EXERCISE DETAILS.
Below is a listing; repeat exactly the lines from the one containing "For detailed explanation" to the one containing "[docs for vue-loader](http://vuejs.github.io/vue-loader).", both included.

──────────────────────────────

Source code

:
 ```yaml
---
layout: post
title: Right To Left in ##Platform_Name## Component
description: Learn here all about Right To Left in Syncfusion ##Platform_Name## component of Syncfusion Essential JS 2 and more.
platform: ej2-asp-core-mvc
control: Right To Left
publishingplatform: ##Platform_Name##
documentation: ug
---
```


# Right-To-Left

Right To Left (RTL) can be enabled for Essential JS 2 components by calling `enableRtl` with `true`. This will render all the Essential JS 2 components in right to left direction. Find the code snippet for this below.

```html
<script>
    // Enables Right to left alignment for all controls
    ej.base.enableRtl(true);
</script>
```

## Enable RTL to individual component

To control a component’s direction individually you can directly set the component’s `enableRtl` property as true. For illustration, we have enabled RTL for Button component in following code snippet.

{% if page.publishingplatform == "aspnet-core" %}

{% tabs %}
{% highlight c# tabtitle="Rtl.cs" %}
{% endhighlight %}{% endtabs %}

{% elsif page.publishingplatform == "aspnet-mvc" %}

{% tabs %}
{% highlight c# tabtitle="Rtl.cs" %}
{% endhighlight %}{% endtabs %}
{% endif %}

──────────────────────────────

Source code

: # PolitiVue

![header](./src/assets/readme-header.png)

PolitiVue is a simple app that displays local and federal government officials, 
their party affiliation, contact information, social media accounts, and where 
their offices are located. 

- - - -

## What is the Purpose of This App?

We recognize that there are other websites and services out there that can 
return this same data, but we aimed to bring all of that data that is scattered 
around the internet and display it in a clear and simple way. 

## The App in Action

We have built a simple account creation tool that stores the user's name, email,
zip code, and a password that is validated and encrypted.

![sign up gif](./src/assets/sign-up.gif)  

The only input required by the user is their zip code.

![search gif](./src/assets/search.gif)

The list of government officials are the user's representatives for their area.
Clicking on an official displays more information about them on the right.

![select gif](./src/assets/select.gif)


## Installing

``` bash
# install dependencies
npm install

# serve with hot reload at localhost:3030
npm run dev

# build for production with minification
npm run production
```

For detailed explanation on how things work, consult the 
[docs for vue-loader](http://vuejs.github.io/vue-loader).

──────────────────────────────

EXERCISE OUTPUT.
For detailed explanation on how things work, consult the 
[docs for vue-loader](http://vuejs.github.io/vue-loader).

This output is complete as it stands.